I first met John when he walked into my office. I introduced myself as he collapsed into a chair across from my desk. He sat quietly, collecting his thoughts and his emotions before speaking. It was obvious that he had experienced some recent setbacks and the weight of life was bearing down on him. I asked him to tell me his story. He talked for an hour.
He had been abused by his parents — physically by his father and mentally by his mother. And sadly, he had witnessed them abusing each other. It got so bad that the state removed him from his home and placed him in foster care when he was just 11 years old. His foster parents provided a safe place and even introduced him to faith and church, but when he turned 18, he headed out on his own.
He married early and it didn’t go well. Within a year he was divorced. Several years later he met a woman with two young children. They married and he inherited an instant family — though he had no idea how to be a good husband or a good father.
But instinct told him he needed to provide for them, so he worked hard. In time, he became somewhat successful as a self-employed carpenter. A good income led to a house and a mortgage and two car payments — and the need to work very long hours. It was constant pressure. It seemed that all he did was work, eat and sleep. He just couldn’t get ahead. Distance grew between him and his wife. His step- kids were out of control. His calendar was out of control. His finances were out of control. He was frustrated and angry — his life was full of drama — nothing but tension.
But the worst part was that his wife had decided to divorce him. As hard as things were, he truly loved her and the kids. The thought of losing them cut him very deeply. He was worn out and at the end of his rope. He walked into my office just hours after his wife had handed him the divorce papers. The rejection hurt most of all.
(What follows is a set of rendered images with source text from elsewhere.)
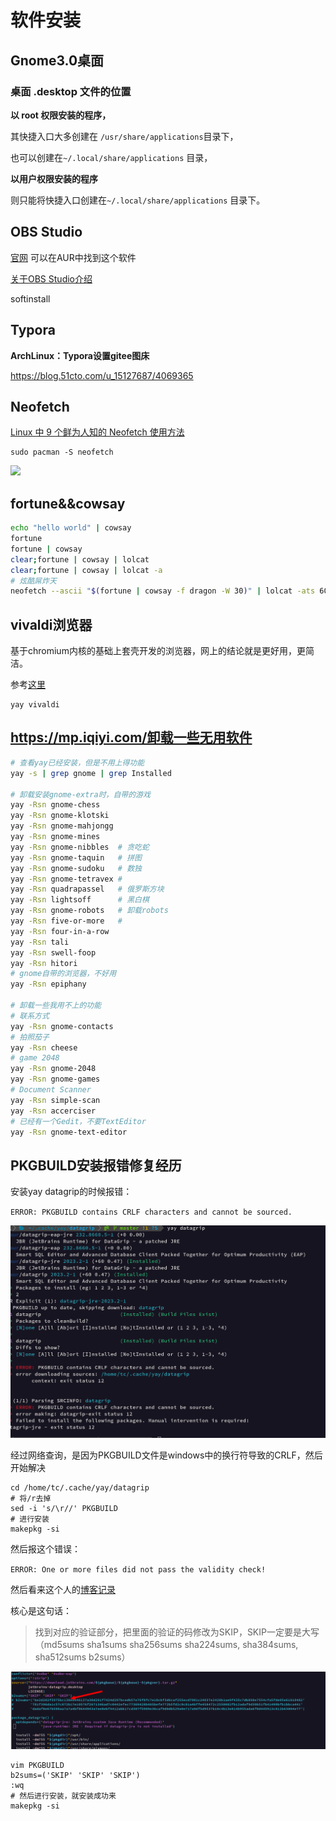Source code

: # 软件安装

## Gnome3.0桌面

### 桌面 .desktop 文件的位置

**以 root 权限安装的程序，**

其快捷入口大多创建在 `/usr/share/applications`目录下，

也可以创建在`~/.local/share/applications` 目录，

**以用户权限安装的程序**

则只能将快捷入口创建在`~/.local/share/applications` 目录下。



## **OBS Studio**

[官网](https://projectobs.com/zh-hant/download/)  可以在AUR中找到这个软件

[关于OBS Studio介绍](https://www.thosefree.com/obs-studio)

softinstall



## Typora

**ArchLinux：Typora设置gitee图床**

https://blog.51cto.com/u_15127687/4069365



## Neofetch

[Linux 中 9 个鲜为人知的 Neofetch 使用方法](https://www.linuxmi.com/linux-neofetch.html)

```shell
sudo pacman -S neofetch
```

![](https://www.linuxmi.com/wp-content/uploads/2022/07/smalllinux.png)



## fortune&&cowsay

```bash
echo "hello world" | cowsay
fortune
fortune | cowsay
clear;fortune | cowsay | lolcat
clear;fortune | cowsay | lolcat -a
# 炫酷屌炸天
neofetch --ascii "$(fortune | cowsay -f dragon -W 30)" | lolcat -ats 60
```



## vivaldi浏览器

基于chromium内核的基础上套壳开发的浏览器，网上的结论就是更好用，更简洁。

参考[这里](https://zhuanlan.zhihu.com/p/92618817)

```shell
yay vivaldi
```



## https://mp.iqiyi.com/卸载一些无用软件

```bash
# 查看yay已经安装，但是不用上得功能
yay -s | grep gnome | grep Installed

# 卸载安装gnome-extra时，自带的游戏
yay -Rsn gnome-chess
yay -Rsn gnome-klotski
yay -Rsn gnome-mahjongg
yay -Rsn gnome-mines
yay -Rsn gnome-nibbles  # 贪吃蛇
yay -Rsn gnome-taquin   # 拼图
yay -Rsn gnome-sudoku   # 数独    
yay -Rsn gnome-tetravex #
yay -Rsn quadrapassel   # 俄罗斯方块
yay -Rsn lightsoff      # 黑白棋
yay -Rsn gnome-robots   # 卸载robots
yay -Rsn five-or-more   # 
yay -Rsn four-in-a-row
yay -Rsn tali
yay -Rsn swell-foop
yay -Rsn hitori
# gnome自带的浏览器，不好用
yay -Rsn epiphany

# 卸载一些我用不上的功能
# 联系方式
yay -Rsn gnome-contacts
# 拍照茄子
yay -Rsn cheese
# game 2048
yay -Rsn gnome-2048
yay -Rsn gnome-games
# Document Scanner
yay -Rsn simple-scan
yay -Rsn accerciser
# 已经有一个Gedit，不要TextEditor
yay -Rsn gnome-text-editor
```





## PKGBUILD安装报错修复经历

安装yay datagrip的时候报错：

`ERROR: PKGBUILD contains CRLF characters and cannot be sourced.`

![image-20230809001602214](./img/softinstall/image-20230809001602214.png)

经过网络查询，是因为PKGBUILD文件是windows中的换行符导致的CRLF，然后开始解决

```shell
cd /home/tc/.cache/yay/datagrip
# 将/r去掉
sed -i 's/\r//' PKGBUILD 
# 进行安装
makepkg -si
```

然后报这个错误：

`ERROR: One or more files did not pass the validity check!`

然后看来这个人的[博客记录](https://blog.csdn.net/qq_37284020/article/details/103991649)

核心是这句话：

> 找到对应的验证部分，把里面的验证的码修改为SKIP，SKIP一定要是大写（md5sums sha1sums sha256sums sha224sums, sha384sums, sha512sums b2sums）

![image-20230809002254019](./img/softinstall/image-20230809002254019.png)

```shell
vim PKGBUILD
b2sums=('SKIP' 'SKIP' 'SKIP')
:wq
# 然后进行安装，就安装成功来
makepkg -si
```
John’s story is sad, but it’s not unusual. As a pastor, I hear similar stories — almost on a weekly basis. The details of each story are unique, but there is always a common denominator: a life filled with unending tension.
I shared the good news of Jesus Christ with John that day. At the end of our conversation, John prayed and surrendered the control of his life to God. The tension gave way to peace.
John’s immediate circumstances didn’t change after he prayed. His wife still pursued the divorce. He tried very hard to save his marriage, but in the end, the divorce was finalized.
And while the difficult circumstances of his life had not changed, John had. Prior to his prayer of surrender, every decision John made was guided by instinct as he reacted and responded to life - there wasn’t any rhyme, reason or direction. But since surrendering his life to God, John was living with purpose and intention. He built some deep and meaningful friendships in his new church family. He attended a Bible study on the Gospel of John and another on Paul’s letters to the Corinthians. For the first time in his life, the Bible was making sense — and his understanding was resulting in healthier decisions.
John could sense the presence of God’s Spirit in his life. He found himself praying and listening throughout the day. It seemed that God was with him all the time — and instead of guilt and fear — God’s presence brought hope and peace and guidance. It was amazing to never be alone.
He began serving others and even started a small group for divorced men. He was gaining a sense of purpose, something far bigger and more important than the self-absorbed instincts that had guided most of his life. Wise financial decisions allowed him to get out of debt — and to even become generous! Work no longer defined his life. He had time to breathe and time for friends. He was feeling free and at peace for the first time in his life.
Twenty years have gone by since the day John walked into my office. He lives in God’s love - and he really enjoys living with a God-directed purpose. Like everyone else, John still faces difficult trials and setbacks — tension will always be a part of life. But in the midst of it all, he is sustained by an inner peace that fills him with hope. When I shared with him that I was writing this article, John said, “Make sure you share the good news of Jesus with them.”
Here are the five essential truths that I shared with John twenty years ago:
1. God loves you.
2. God designed you with a purpose.
3. Pride (sin) separates us from God’s love and purpose.
4. Through Jesus Christ, God extends forgiveness and reconciliation.
5. Through surrender (belief), we are reconciled to God’s love and purpose.
These statements are packed with meaning and I’m looking forward to sharing more with you about each one of them in the next five Faith Conversation articles.